Het is de moeite waard als we geen toetsenbord en muis hebben om op Windows te werken. Om dit probleem op te lossen, maken we een constructor van de klasse en voegen we de instanties van het toetsenbord en de monitor toe. Na het toevoegen van de instances ziet de klasse er als volgt uit:

 public class WindowsMachine { public final keyboard; public final monitor; public WindowsMachine() { monitor = new monitor(); //instance of monitor class keyboard = new keyboard(); //instance of keyboard class } } 

Nu kunnen we op de Windows-machine werken met behulp van een toetsenbord en muis.
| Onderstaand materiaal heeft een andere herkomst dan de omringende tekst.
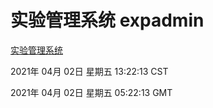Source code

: # 实验管理系统 expadmin
[实验管理系统](http://58.48.54.58:56808/expadmin-782313d2-e1b1-4ea7-932e-3a55e6a1a4d0/)

2021年 04月 02日 星期五 13:22:13 CST

2021年 04月 02日 星期五 05:22:13 GMT
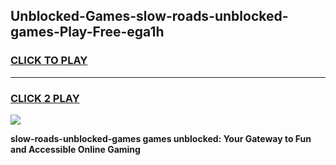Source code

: 
## Unblocked-Games-slow-roads-unblocked-games-Play-Free-ega1h
<h3>
<a href="https://premium76.site?title=slow-roads-unblocked-games&ref=23A">CLICK TO PLAY</a></h3>
<hr>

<h3>
<a href="https://premium76.site?title=slow-roads-unblocked-games&ref=23A">CLICK 2 PLAY</a>
  
</h3>

<a href="https://premium76.site?title=slow-roads-unblocked-games&ref=23A"><img src="https://clearcache.store/games.png"></a>


**slow-roads-unblocked-games games unblocked: Your Gateway to Fun and Accessible Online Gaming**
Maar we worden nog steeds met het probleem geconfronteerd. Omdat we de drie klassen nauw aan elkaar hebben gekoppeld door het nieuwe trefwoord te gebruiken. Het is moeilijk om de klasse Windows-machine te testen.

Om de code losjes gekoppeld te maken, ontkoppelen we de WindowsMachine van het toetsenbord door de toetsenbordinterface en dit trefwoord te gebruiken.

inttostr java

Toetsenbord.java

 public interface Keyboard { //functionality } 

WindowsMachine.java

 public class WindowsMachine { private final Keyboard keyboard; private final Monitor monitor; public WindowsMachine(Keyboard keyboard, Monitor monitor) { this.keyboard = keyboard; this.monitor = monitor; } } 

In de bovenstaande code hebben we de afhankelijkheidsinjectie gebruikt om de toetsenbordafhankelijkheid toe te voegen aan de WindowsMachine-klasse. Daarom hebben we de klassen ontkoppeld.

SOLID-principes Java

Waarom zouden we SOLID-principes moeten gebruiken?

  • Het vermindert de afhankelijkheden, zodat een codeblok kan worden gewijzigd zonder de andere codeblokken te beïnvloeden.
  • De principes bedoeld om het ontwerp eenvoudiger en begrijpelijker te maken.
  • Door gebruik te maken van de principes is het systeem onderhoudbaar, testbaar, schaalbaar en herbruikbaar.
  • Het vermijdt het slechte ontwerp van de software.

Houd de volgende keer dat u software ontwerpt deze vijf principes in gedachten. Door deze principes toe te passen, zal de code veel duidelijker, testbaarder en vervangbaarder zijn.